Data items
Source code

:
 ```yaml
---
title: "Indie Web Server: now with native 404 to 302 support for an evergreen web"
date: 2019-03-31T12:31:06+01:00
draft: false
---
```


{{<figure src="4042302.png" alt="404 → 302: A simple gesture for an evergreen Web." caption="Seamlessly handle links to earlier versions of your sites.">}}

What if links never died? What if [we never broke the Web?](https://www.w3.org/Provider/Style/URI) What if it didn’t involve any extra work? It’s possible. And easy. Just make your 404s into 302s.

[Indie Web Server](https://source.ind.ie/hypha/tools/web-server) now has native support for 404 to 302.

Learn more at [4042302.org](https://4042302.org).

WHAT IS EXPECTED
The line with "302: A simple" marks the end; reproduce exactly every line from the start of the entries up to it, that line included.

YOUR SOLUTION
Source code

:
 ```yaml
---
title: "Indie Web Server: now with native 404 to 302 support for an evergreen web"
date: 2019-03-31T12:31:06+01:00
draft: false
---
```


{{<figure src="4042302.png" alt="404 → 302: A simple gesture for an evergreen Web." caption="Seamlessly handle links to earlier versions of your sites.">}}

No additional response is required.